EXTRACTED MATERIAL ▸
┄┄┄┄┄┄

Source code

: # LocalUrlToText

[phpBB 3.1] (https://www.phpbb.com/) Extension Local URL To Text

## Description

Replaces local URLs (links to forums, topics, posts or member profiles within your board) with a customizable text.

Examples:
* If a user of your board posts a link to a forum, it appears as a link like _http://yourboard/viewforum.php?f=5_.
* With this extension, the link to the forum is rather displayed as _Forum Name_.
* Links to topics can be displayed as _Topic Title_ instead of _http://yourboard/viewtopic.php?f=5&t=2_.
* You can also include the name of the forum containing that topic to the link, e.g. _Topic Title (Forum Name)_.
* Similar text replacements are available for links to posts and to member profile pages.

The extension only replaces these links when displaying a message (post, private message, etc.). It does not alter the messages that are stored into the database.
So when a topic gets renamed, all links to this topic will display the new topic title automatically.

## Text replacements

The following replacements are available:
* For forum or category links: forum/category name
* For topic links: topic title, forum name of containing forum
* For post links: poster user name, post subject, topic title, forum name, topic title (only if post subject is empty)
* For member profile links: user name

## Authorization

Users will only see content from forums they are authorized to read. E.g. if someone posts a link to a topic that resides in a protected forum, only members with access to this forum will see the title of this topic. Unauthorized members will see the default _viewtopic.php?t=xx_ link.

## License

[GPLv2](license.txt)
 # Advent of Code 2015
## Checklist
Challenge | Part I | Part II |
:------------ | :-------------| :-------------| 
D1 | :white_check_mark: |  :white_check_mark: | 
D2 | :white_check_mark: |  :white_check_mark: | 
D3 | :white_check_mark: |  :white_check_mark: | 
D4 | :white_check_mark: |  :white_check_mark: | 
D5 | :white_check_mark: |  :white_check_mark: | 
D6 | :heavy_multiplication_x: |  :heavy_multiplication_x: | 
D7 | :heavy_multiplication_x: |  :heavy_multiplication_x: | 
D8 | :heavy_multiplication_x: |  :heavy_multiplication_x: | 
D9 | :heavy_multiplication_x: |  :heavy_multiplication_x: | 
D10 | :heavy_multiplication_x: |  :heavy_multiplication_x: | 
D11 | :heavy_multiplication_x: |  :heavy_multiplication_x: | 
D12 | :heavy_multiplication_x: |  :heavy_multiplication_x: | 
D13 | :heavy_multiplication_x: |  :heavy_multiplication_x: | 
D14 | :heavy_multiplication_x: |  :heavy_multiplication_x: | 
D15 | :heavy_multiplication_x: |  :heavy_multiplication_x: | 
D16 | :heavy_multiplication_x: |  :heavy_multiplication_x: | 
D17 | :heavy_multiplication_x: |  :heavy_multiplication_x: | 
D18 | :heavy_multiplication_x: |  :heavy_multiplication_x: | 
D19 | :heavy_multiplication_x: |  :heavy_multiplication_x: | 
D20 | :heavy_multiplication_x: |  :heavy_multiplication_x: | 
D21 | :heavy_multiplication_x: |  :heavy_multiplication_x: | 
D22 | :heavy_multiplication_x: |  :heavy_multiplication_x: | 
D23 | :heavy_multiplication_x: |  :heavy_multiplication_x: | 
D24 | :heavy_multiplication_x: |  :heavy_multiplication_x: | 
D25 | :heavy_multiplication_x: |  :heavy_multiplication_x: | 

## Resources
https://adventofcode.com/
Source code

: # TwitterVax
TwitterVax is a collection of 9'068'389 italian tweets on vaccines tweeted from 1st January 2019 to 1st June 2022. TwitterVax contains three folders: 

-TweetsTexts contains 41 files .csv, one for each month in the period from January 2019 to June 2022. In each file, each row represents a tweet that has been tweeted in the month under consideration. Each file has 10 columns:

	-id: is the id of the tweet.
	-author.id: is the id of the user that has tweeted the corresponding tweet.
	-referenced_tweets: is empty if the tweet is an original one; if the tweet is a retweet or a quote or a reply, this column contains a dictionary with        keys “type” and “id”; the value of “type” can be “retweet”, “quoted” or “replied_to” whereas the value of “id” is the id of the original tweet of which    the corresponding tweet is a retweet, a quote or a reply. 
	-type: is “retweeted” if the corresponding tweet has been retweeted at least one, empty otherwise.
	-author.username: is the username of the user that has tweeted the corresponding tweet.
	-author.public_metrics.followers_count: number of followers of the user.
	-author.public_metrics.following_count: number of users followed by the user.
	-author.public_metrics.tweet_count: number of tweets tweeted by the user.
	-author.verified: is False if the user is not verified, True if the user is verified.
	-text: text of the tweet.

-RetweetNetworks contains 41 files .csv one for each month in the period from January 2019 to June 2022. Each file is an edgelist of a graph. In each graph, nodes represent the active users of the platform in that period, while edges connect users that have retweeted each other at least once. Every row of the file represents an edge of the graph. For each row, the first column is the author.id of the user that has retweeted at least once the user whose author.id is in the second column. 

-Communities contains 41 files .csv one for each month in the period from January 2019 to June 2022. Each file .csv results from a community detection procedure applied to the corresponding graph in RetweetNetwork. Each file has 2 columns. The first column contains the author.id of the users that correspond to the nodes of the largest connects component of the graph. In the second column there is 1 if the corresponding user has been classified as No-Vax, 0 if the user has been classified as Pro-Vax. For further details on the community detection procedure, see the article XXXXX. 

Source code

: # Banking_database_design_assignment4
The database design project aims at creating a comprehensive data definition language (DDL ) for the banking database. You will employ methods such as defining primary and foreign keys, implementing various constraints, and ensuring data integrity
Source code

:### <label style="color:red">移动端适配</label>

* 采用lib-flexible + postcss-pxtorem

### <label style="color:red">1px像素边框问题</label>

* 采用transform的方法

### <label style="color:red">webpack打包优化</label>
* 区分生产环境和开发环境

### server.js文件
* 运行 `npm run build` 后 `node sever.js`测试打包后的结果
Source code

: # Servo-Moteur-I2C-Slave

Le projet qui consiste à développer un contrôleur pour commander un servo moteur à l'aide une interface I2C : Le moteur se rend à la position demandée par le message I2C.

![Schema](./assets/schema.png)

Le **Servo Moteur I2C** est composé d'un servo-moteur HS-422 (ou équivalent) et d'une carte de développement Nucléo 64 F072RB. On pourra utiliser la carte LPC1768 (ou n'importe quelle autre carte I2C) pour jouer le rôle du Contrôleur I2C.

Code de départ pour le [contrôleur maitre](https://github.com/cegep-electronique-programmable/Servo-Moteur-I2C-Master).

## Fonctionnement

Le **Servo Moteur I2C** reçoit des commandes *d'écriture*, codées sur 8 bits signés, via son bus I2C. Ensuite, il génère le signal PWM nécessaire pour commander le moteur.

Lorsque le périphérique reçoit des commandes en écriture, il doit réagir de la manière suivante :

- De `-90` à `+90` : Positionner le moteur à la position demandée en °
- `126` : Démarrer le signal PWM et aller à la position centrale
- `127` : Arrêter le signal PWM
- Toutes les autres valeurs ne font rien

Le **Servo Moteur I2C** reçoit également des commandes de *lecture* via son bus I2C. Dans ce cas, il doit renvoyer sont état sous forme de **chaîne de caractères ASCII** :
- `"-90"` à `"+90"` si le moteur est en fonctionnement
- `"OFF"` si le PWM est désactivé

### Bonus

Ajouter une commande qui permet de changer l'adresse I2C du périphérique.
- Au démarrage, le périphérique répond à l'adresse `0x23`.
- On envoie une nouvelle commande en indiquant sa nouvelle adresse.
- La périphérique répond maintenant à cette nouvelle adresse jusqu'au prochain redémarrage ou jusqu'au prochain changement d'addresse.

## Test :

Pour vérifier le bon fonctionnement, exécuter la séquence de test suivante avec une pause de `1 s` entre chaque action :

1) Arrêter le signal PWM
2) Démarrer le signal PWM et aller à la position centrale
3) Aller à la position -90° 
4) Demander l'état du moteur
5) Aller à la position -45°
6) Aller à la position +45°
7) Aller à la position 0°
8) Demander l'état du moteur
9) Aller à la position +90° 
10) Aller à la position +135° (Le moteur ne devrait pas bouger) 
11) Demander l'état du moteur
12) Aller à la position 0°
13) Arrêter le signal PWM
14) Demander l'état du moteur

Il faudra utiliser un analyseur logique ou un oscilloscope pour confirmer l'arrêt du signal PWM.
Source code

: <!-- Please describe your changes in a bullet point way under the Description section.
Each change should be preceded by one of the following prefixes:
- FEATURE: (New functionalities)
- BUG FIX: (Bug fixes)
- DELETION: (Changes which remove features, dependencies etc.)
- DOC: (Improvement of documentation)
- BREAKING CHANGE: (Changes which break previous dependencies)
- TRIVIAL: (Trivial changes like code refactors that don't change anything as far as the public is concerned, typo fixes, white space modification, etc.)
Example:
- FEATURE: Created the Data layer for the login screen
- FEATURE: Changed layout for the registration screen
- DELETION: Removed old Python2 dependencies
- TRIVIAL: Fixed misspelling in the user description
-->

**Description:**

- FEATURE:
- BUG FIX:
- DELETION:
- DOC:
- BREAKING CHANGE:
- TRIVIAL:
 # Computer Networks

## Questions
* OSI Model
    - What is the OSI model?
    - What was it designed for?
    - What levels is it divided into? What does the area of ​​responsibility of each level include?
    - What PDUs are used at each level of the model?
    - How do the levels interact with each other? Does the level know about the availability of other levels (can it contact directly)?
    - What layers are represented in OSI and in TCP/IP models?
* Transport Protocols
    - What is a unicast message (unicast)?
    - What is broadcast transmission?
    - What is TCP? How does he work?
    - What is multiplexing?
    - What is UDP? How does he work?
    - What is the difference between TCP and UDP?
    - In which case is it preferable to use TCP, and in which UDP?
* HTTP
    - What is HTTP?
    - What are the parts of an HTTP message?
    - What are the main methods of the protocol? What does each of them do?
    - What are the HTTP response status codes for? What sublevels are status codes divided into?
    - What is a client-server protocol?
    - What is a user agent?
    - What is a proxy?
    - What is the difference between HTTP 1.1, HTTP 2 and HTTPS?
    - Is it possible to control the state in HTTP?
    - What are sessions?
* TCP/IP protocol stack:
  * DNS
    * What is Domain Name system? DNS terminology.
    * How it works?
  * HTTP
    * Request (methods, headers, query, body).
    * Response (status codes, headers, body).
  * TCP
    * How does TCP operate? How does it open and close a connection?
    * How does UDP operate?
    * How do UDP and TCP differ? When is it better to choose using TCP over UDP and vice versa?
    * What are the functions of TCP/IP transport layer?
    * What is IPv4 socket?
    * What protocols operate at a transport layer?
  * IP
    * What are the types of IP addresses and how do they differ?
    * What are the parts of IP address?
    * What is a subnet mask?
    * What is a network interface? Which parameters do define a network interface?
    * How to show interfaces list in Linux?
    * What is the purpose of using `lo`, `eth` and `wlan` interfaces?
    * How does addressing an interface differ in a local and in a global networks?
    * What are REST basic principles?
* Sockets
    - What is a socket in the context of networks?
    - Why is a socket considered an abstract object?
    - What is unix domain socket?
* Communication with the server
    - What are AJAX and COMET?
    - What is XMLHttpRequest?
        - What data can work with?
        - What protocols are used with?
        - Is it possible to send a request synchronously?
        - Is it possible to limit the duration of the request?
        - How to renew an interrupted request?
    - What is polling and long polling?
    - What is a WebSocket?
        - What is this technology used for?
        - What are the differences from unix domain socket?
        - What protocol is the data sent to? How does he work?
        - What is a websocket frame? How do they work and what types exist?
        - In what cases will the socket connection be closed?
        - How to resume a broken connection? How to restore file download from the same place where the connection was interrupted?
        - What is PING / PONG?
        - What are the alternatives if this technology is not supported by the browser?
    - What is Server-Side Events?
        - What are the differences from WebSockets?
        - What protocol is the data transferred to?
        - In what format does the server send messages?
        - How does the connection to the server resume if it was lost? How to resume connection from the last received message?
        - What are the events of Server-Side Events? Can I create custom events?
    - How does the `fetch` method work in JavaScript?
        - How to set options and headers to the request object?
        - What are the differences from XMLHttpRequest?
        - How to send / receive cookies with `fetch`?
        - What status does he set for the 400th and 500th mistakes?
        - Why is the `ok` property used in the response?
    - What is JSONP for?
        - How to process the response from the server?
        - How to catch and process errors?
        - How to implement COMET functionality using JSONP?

┄┄┄┄┄┄

THE PROBLEM ▸ Give back exactly the lines of the listing above that run from the line with "Each change should" to the line with "- BREAKING CHANGE: (Changes", inclusive.

EXERCISE SOLUTION ▸
Each change should be preceded by one of the following prefixes:
- FEATURE: (New functionalities)
- BUG FIX: (Bug fixes)
- DELETION: (Changes which remove features, dependencies etc.)
- DOC: (Improvement of documentation)
- BREAKING CHANGE: (Changes which break previous dependencies)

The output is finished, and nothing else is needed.